24 Ekim 2011 Pazartesi

Kara Ekim - 2011

Acıyla doldu 2011 yılının Ekim ayı benim için.
18 Ekim günü 24 askerimizin Hakkari, Çukurca bölgesinde, teröristler tarafından kahpece şehit edildiği haberini aldım. Yüreğim ateş içinde.
Uzun uzadıya baktığım o dağların bir yerlerinde genç askerlerimiz can veriyordu.
Evlatlar, babalar, kardeşler, arkadaşlar, sevgililer...

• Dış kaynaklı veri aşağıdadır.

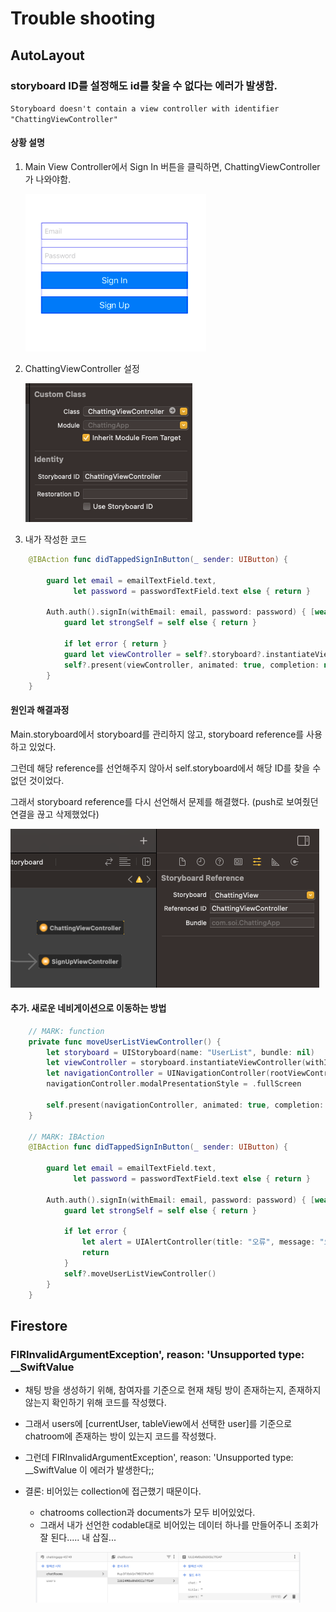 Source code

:# Trouble shooting

## AutoLayout

### storyboard ID를 설정해도 id를 찾을 수 없다는 에러가 발생함.

`Storyboard doesn't contain a view controller with identifier  "ChattingViewController"`

#### 상황 설명

1.  Main View Controller에서 Sign In 버튼을 클릭하면, ChattingViewController가 나와야함.

    ![](<../../.gitbook/assets/image (25).png>)
2.  ChattingViewController 설정

    ![](<../../.gitbook/assets/image (33).png>)
3. 내가 작성한 코드

```swift
    @IBAction func didTappedSignInButton(_ sender: UIButton) {
        
        guard let email = emailTextField.text,
              let password = passwordTextField.text else { return }
        
        Auth.auth().signIn(withEmail: email, password: password) { [weak self] result, error in
            guard let strongSelf = self else { return }
            
            if let error { return }
            guard let viewController = self?.storyboard?.instantiateViewController(withIdentifier: "ChattingViewController") as? ChattingViewController else { return }
            self?.present(viewController, animated: true, completion: nil)
        }
    }
```

#### 원인과 해결과정

Main.storyboard에서 storyboard를 관리하지 않고, storyboard reference를 사용하고 있었다.

그런데 해당 reference를 선언해주지 않아서 self.storyboard에서 해당 ID를 찾을 수 없던 것이었다.

그래서 storyboard reference를 다시 선언해서 문제를 해결했다. (push로 보여줬던 연결을 끊고 삭제했었다)

![](<../../.gitbook/assets/image (9) (1).png>)



#### 추가. 새로운 네비게이션으로 이동하는 방법

```swift
    // MARK: function
    private func moveUserListViewController() {
        let storyboard = UIStoryboard(name: "UserList", bundle: nil)
        let viewController = storyboard.instantiateViewController(withIdentifier: "UserList") as! UserListViewController
        let navigationController = UINavigationController(rootViewController: viewController)
        navigationController.modalPresentationStyle = .fullScreen
        
        self.present(navigationController, animated: true, completion: nil)
    }
    
    // MARK: IBAction
    @IBAction func didTappedSignInButton(_ sender: UIButton) {
        
        guard let email = emailTextField.text,
              let password = passwordTextField.text else { return }
        
        Auth.auth().signIn(withEmail: email, password: password) { [weak self] result, error in
            guard let strongSelf = self else { return }
            
            if let error {
                let alert = UIAlertController(title: "오류", message: "오류가 발생했습니다.", preferredStyle: .alert)
                return
            }
            self?.moveUserListViewController()
        }
    }
```



## Firestore

### FIRInvalidArgumentException', reason: 'Unsupported type: \_\_SwiftValue

* 채팅 방을 생성하기 위해, 참여자를 기준으로 현재 채팅 방이 존재하는지, 존재하지 않는지 확인하기 위해 코드를 작성했다.
* 그래서 users에 \[currentUser, tableView에서 선택한 user]를 기준으로 chatroom에 존재하는 방이 있는지 코드를 작성했다.
* 그런데 FIRInvalidArgumentException', reason: 'Unsupported type: \_\_SwiftValue 이 에러가 발생한다;;



* 결론: 비어있는 collection에 접근했기 때문이다.
  * chatrooms collection과 documents가 모두 비어있었다.
  * 그래서 내가 선언한 codable대로 비어있는 데이터 하나를 만들어주니 조회가 잘 된다..... 내 삽질...

<figure><img src="../../.gitbook/assets/image (7).png" alt=""><figcaption></figcaption></figure>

Yürek burkucu, iç yakıcı, lanet getiriciydi o gün. Ağladığımı saklayamam. Kinimi ve nefretimi de.

Ama öfkemi de saklayamam.
"Neler yapmadık bu vatan için, kimimiz öldük, kimimiz nutuk attık" kalıbında peşpeşe açıklamaları duydu kulaklarım, görüntüler geldi güya çatık kaşlarla. Her yerde yürüyüşler, her yerde bayraklar ve her yerde lanet.
Oysa... Değişen hiç bir şey yoktu. Çok çabuk unutulacaktı şehitlerimiz.

O gün aynen şunları yazdım.

"Dağlıca, Eruh, Aktütün, Gediktepe...
Hatırlıyor musunuz?
O zaman yarın yine unutacaksınız.
Sloganı bırakın artık"


Böyle başladı Ekim'in karalığı.

Toprağa düşen yiğitlerim ve kalplerine kor düşen annelerim.
Kimse sizi anlayamaz. Kimse sizden fazla yanamaz.

Aklıma gelmedi de değil.

Hakkari'de nöbet siperine kazığıdığım "İşte geldik, gidiyoruz" yazısı. Duruyor mudur hala?
.
.
.

Askerlerimin acısı daha çok tazeyken bu sefer de 23 Ekim günü aldık acı haberi Van'dan.

Depremdi. Afetti. Yıkıntıydı.7.2 şiddetindeydi.  Enkaz altında kalanlardı.
Hazırlıksız bir o kadar da çaresizdi yine aynı nefesi soluduklarım..
Belki çocuklar ölüyordu, belki çocuklarını bekleyen anneler, belki babalar.
Sevgililer...
Bir deprem felaketi daha yaşadık.
Ve yine büyük korlar düştü...



Depremden sonra yaşayacaklarımızı depremden önce kafamızda iyi oynayamamıştık yine anlaşılan.
Ve son gelen haberlere göre yüzlerce ölü verdik toprağın altına.
"Acı, en büyük hocamızdır"
Artık ders almak vakti gelmiştir.
Bu topraklar böylesine ölümler vermemeli artık.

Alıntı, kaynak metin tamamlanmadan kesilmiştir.